Data from a large U.S. prospective cohort study including 62,178 men (mean age 70.7 years) and 77,077 women (mean age 68.9 years), among whom 24,688 men and 18,933 women died during 13 years of follow-up (1999–2012), were used to compute multivariable-adjusted hazard rate ratios and 95% CIs for walking as the sole form of activity or adjusted for other moderate- or vigorous-intensity physical activity in relation to total and cause-specific mortality (data analysis 2015–2016).
Inactivity compared with walking only at less than recommended levels was associated with higher all-cause mortality (hazard rate ratio=1.26, 95% CI=1.21, 1.31).
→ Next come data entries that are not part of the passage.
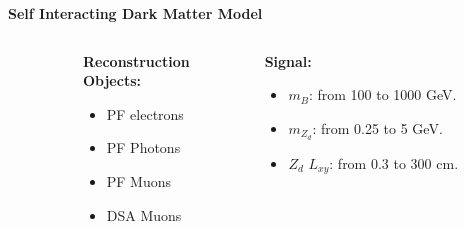 \documentclass{beamer}
\begin{document}
\begin{frame}[t]{\textbf{Self Interacting Dark Matter Model}}
\begin{columns}
\begin{column}{.4\textwidth}
    \end{column}
    
    \begin{column}{.3\textwidth}
    \centering
    \textbf{\textcolor{peacockblue}{Reconstruction \\
    Objects:}}
    \begin{itemize}
        \item PF electrons
         \item PF Photons
         \item PF Muons
         \item DSA Muons
    \end{itemize}
        
    \end{column}
    \begin{column}{.3\textwidth}
    \centering
    \textbf{\textcolor{peacockblue}{Signal:}}
    \begin{itemize}
        \item   $m_B$: from 100 to 1000 GeV.
         \item $m_{Z_d}$: from 0.25 to 5 GeV.
         \item $Z_d$ $L_{xy}$: from 0.3 to 300 cm.
    \end{itemize}
    \end{column}
    \end{columns}
    \end{frame}
\end{document}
Meeting one to two times the recommendations through walking only was associated with lower all-cause mortality (hazard rate ratio=0.80, 95% CI=0.78, 0.83). Associations with walking adjusted for other moderate- or vigorous-intensity physical activity were similar to walking only. Walking was most strongly associated with respiratory disease mortality followed by cardiovascular disease mortality and then cancer mortality.
In older adults, walking below minimum recommended levels is associated with lower all-cause mortality compared with inactivity. Walking at or above physical activity recommendations is associated with even greater decreased risk. Walking is simple, free, and does not require any training, and thus is an ideal activity for most Americans, especially as they age.